PROVIDED DATA:
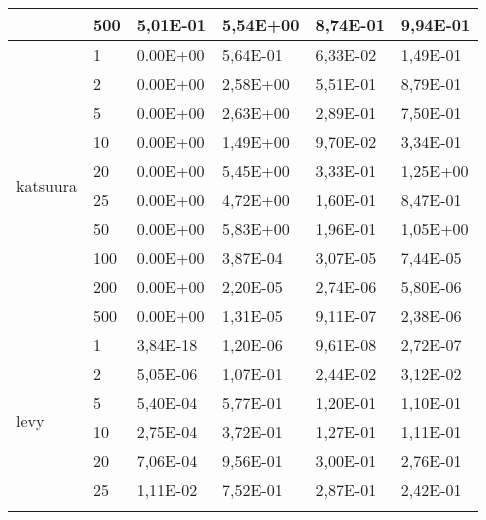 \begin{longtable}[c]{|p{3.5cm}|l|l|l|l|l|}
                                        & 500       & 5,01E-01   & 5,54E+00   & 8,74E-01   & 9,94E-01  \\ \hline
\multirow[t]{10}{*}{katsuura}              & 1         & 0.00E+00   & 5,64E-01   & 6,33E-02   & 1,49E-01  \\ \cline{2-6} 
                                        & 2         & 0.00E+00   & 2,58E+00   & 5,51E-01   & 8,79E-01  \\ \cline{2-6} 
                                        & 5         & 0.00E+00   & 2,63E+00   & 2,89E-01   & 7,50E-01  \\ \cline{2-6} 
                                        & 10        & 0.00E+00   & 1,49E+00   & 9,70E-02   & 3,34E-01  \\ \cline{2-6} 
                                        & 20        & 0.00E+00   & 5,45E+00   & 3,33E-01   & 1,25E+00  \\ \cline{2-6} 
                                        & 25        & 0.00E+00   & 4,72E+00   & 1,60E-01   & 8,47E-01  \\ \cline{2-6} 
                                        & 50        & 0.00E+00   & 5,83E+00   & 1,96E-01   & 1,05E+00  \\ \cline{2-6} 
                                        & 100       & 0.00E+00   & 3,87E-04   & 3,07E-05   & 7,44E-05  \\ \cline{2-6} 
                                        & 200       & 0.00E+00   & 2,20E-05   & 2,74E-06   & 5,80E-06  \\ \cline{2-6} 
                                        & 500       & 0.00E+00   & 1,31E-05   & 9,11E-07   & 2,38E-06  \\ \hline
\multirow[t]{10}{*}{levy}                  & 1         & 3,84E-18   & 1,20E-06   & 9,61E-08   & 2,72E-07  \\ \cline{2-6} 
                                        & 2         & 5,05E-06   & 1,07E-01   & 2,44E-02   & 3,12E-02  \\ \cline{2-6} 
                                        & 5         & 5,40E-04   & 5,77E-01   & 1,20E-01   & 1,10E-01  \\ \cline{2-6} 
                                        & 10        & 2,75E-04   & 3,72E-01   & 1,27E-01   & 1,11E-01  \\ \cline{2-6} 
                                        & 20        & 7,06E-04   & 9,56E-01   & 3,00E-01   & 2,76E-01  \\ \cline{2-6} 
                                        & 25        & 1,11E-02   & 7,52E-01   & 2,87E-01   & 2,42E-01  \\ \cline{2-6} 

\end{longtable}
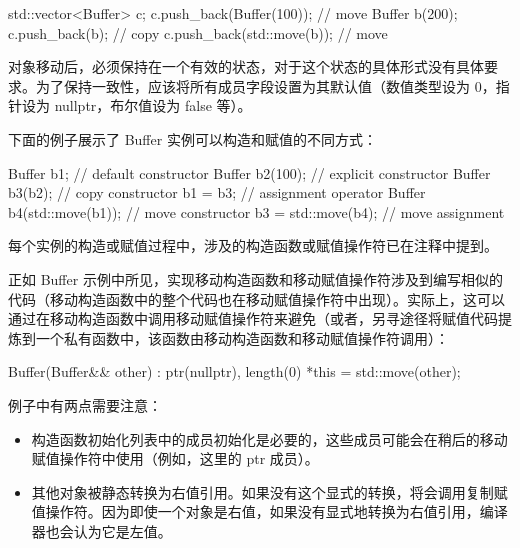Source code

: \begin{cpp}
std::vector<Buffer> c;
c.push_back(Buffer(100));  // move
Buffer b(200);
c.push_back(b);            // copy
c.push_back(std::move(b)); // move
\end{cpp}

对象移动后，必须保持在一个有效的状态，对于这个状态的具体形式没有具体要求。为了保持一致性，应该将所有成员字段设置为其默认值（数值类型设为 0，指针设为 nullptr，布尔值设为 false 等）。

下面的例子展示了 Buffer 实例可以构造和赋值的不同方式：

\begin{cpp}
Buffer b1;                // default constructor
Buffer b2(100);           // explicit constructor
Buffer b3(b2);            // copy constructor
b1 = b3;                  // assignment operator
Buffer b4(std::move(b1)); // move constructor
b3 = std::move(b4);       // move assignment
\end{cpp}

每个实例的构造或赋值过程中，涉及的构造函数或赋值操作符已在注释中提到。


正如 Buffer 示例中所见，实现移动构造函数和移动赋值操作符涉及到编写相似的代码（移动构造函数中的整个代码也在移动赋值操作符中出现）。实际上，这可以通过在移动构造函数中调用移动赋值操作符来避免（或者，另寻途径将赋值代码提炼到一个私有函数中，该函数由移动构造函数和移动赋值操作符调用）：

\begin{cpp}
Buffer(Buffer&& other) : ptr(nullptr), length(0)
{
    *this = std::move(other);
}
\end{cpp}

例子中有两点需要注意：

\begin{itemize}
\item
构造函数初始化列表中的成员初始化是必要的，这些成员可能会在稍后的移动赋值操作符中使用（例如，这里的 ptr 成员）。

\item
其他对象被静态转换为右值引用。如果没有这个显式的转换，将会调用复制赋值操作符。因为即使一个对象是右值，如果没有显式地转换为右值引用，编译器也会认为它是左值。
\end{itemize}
--
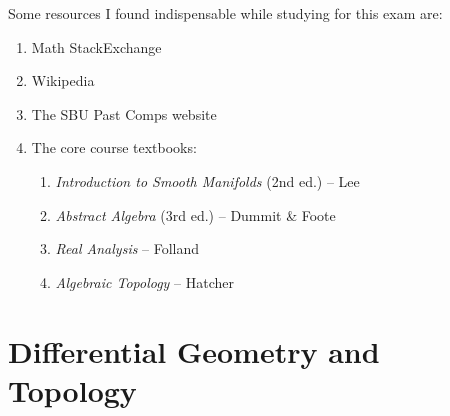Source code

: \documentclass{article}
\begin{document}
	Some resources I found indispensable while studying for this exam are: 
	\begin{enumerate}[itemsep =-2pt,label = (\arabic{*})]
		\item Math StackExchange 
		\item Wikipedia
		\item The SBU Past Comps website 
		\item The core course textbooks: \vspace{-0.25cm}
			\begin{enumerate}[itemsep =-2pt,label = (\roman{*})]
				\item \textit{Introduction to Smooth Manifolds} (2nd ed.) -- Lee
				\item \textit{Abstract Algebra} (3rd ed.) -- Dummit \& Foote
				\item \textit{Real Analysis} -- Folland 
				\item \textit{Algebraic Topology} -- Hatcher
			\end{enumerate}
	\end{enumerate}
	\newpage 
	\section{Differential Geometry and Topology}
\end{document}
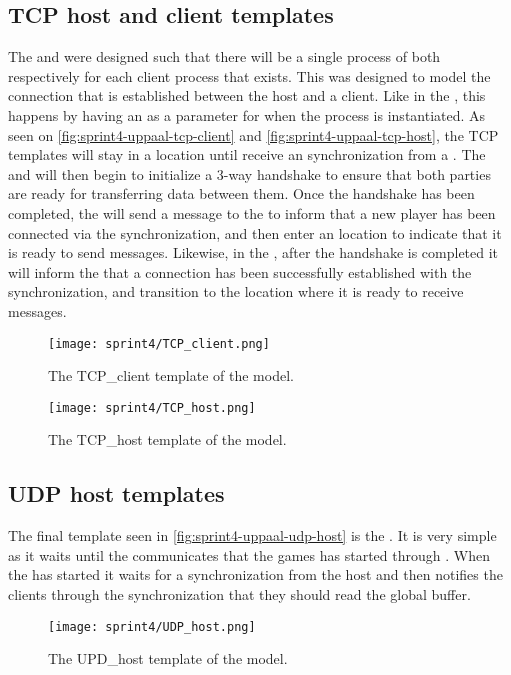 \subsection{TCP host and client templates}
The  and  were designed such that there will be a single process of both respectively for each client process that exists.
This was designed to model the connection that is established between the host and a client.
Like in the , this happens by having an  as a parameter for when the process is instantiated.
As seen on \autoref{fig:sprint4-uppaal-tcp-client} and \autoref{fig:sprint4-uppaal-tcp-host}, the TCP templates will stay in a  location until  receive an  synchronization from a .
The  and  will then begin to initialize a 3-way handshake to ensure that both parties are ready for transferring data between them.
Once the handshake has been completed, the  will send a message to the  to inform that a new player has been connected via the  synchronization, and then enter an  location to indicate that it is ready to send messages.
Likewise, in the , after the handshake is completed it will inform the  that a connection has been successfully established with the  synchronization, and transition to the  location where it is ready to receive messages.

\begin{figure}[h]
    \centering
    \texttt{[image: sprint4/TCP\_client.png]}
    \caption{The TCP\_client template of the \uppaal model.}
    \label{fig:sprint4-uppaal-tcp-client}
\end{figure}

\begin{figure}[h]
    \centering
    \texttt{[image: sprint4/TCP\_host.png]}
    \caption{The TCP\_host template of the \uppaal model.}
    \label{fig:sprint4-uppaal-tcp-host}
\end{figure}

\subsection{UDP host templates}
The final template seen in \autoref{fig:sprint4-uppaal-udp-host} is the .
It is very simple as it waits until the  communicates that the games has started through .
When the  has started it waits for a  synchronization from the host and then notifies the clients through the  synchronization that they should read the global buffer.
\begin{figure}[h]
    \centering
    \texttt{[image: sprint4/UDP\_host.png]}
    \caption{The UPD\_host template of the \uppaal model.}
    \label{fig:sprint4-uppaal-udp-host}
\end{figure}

THE PROBLEM:
Search the listing above for the lines with "This was designed" and "data between them.", then output those lines and all lines between them exactly.

RESPONSE TO THE EXERCISE:
This was designed to model the connection that is established between the host and a client.
Like in the , this happens by having an  as a parameter for when the process is instantiated.
As seen on \autoref{fig:sprint4-uppaal-tcp-client} and \autoref{fig:sprint4-uppaal-tcp-host}, the TCP templates will stay in a  location until  receive an  synchronization from a .
The  and  will then begin to initialize a 3-way handshake to ensure that both parties are ready for transferring data between them.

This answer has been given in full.